Agresti, estimado, ¿usted es el mismo de películas como El acto en cuestión y El amor es una mujer gorda? ¿Es el mismo de la celebrada Buenos Aires viceversa? Celebrada, casualmente, por ese mismo sector de la crítica al que usted asegura que es fácil engañar “con pastiches y poses seudointelectuales”. Si esto es así, usted se ha convertido en el Keyser Soze del cine: con un chasquido de dedos nos reveló que esas películas suyas no eran más que una fantasía y un artificio. O acaso usted ya no sea aquel y sea el de Valentín, el de La casa del lago. Es más, es muy probable que sienta un poco de vergüenza del que fue. Pero eso no lo sé, sólo hago una especulación a partir de sus dichos. Y vamos, utilice un argumento un poco más elaborado para desguazar a los críticos. Correr a la crítica por el lado de la seudointelectualidad atrasa, como mínimo, 40 años. ¿Por qué el prejuicio de que la crítica sólo infla películas intelectuales o bodrios europeos? ¿Acaso no inflamos, como he inflado yo personalmente, una de tiros y explosiones como Avatar que para muchos es una boludez naif y regurgitada? ¿Acaso no están los que inflan películas trogloditas como Igualita a mí -vamos, leímos este año a la crítica oficial de este país- porque Suar les debe caer simpático dejando pasar su contenido reaccionario? El argumento del crítico pedante a esta altura es un cliché. Hay críticos, aplaudidores profesionales, que también celebran los éxitos mediocres -“sin intenciones de ser Orson Welles”, dirá usted- porque le hace bien al cine nacional. Defender un éxito de taquilla malo (y nacional) está bien porque lo ordena el mercado, defender un bodrio intelectual (y nacional) está mal. Bueno, al menos en esto último estamos de acuerdo. Igual ¿qué es un bodrio y qué no lo es? Materia para otro texto.

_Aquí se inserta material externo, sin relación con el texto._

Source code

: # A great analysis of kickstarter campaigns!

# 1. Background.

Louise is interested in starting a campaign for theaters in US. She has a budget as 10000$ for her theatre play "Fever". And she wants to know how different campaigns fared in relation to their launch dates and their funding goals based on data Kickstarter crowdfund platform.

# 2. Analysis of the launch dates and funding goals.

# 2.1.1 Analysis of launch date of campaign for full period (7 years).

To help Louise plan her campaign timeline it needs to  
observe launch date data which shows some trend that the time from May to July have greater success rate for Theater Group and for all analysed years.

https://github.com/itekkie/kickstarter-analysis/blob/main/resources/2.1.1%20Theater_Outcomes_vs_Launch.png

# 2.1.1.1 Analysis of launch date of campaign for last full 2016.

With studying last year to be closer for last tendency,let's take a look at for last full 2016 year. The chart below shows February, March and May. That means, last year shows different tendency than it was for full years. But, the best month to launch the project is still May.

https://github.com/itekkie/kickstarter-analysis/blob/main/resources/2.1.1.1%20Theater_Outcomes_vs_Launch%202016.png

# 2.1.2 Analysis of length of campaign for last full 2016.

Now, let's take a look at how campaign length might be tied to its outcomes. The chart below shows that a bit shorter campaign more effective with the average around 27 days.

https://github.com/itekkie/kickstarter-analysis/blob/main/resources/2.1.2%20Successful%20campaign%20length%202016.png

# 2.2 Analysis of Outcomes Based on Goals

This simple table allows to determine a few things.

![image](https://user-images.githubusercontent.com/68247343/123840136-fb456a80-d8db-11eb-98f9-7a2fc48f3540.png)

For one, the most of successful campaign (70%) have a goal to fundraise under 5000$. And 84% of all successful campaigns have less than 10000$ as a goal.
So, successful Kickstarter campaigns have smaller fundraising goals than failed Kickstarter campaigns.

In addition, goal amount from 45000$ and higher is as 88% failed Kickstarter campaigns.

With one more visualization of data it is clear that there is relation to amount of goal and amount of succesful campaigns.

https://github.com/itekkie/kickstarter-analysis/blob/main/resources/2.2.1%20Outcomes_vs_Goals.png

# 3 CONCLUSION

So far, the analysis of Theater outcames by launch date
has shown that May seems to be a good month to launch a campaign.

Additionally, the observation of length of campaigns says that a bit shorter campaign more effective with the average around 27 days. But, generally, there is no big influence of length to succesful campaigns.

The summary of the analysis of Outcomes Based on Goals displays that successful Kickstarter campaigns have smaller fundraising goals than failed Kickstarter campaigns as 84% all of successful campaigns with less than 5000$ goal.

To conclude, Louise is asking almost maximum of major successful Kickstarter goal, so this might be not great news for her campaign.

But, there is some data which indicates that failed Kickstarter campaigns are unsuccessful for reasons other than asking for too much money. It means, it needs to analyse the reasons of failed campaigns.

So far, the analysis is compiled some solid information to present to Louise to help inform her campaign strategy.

Agresti, decir que los críticos opinan mal porque “no saben filmar un sapo” además de reaccionario y poco democrático es una estupidez. Es como cuestionar a un comentarista deportivo porque nunca pateó una pelota. Para el caso, la gente entonces aplaude, no sé, El secreto de sus ojos -que se ve que a usted le encantó- porque es ignorante y tampoco sabe filmar un sapo. Y lo digo yo, sin justificación alguna y sólo porque se me canta. A no ser que el público tenga una formación audiovisual que los críticos desconozcamos. En todo caso la realización y el disfrute del cine sólo debería quedar reservado a quienes saben filmar un sapo. Más allá del exabrupto intento demostrar el absurdo de estos argumentos que, si molestan, es porque se han convertido en un discurso demasiado instalado. En todo caso, siguiendo su lógica desmañada, le podría decir que la opinión de los directores de cine, en su gran mayoría, proviene de gente que no sabe opinar porque carece de elementos para formar un discurso, cosa que se aprende en la Escuela de Periodismo.

En el fondo, estimo, todos queremos que al cine nacional le vaya bien. No entender que en la variedad de propuestas y de gustos, pero siempre sosteniendo un criterio de calidad, se encuentra la clave es perder el norte. Recién con una base de buen cine, de películas festivaleras y de películas taquilleras, podremos lograr una industria. Creer que el camino es inverso es una gran equivocación. “Hay que recordar que la voluntad sirve para empezar a correr, no para terminar”.